Work order — Reading down the listing below, count the lines where the word "else" shows up, then give only that count.

Data to examine —
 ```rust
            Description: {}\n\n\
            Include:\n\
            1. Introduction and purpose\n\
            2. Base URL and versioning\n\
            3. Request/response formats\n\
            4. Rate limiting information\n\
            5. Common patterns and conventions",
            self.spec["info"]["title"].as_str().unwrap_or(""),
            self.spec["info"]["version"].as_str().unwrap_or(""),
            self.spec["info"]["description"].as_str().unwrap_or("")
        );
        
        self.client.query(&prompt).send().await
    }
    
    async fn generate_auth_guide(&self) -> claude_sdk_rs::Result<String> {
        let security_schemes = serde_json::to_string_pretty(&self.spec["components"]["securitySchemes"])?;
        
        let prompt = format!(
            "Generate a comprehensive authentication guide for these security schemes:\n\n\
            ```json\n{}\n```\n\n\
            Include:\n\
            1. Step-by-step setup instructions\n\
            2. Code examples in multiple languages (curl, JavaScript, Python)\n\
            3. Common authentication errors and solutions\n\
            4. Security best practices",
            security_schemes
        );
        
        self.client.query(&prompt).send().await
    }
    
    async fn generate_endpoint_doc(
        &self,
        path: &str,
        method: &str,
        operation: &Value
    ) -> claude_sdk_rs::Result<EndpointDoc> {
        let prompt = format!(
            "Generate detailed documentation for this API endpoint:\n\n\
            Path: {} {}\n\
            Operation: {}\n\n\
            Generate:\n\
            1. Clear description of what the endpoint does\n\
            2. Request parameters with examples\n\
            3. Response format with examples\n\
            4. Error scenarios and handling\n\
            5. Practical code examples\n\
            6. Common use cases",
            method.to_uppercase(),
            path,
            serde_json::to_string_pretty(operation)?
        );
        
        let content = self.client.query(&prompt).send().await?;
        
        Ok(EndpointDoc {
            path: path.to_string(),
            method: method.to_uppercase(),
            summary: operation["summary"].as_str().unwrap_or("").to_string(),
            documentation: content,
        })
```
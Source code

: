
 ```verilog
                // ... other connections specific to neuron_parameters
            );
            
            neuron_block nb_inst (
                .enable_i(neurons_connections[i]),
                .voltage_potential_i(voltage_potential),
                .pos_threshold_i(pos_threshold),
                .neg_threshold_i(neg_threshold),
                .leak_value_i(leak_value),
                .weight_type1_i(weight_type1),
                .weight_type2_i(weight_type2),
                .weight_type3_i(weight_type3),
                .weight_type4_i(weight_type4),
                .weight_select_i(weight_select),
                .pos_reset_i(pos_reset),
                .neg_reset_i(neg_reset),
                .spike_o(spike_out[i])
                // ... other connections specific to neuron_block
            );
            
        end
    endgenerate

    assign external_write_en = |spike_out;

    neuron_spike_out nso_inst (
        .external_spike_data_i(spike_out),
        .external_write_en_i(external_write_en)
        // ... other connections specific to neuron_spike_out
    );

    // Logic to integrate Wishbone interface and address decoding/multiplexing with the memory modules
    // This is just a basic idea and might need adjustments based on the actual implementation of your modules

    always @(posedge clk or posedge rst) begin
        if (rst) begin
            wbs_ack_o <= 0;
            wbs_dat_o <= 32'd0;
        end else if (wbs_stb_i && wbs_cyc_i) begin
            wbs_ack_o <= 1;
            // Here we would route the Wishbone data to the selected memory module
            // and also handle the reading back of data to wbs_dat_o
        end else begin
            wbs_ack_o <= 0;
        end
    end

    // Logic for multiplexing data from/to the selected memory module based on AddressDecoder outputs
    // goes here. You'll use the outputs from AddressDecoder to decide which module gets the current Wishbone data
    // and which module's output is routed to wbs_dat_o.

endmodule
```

Written solution — 2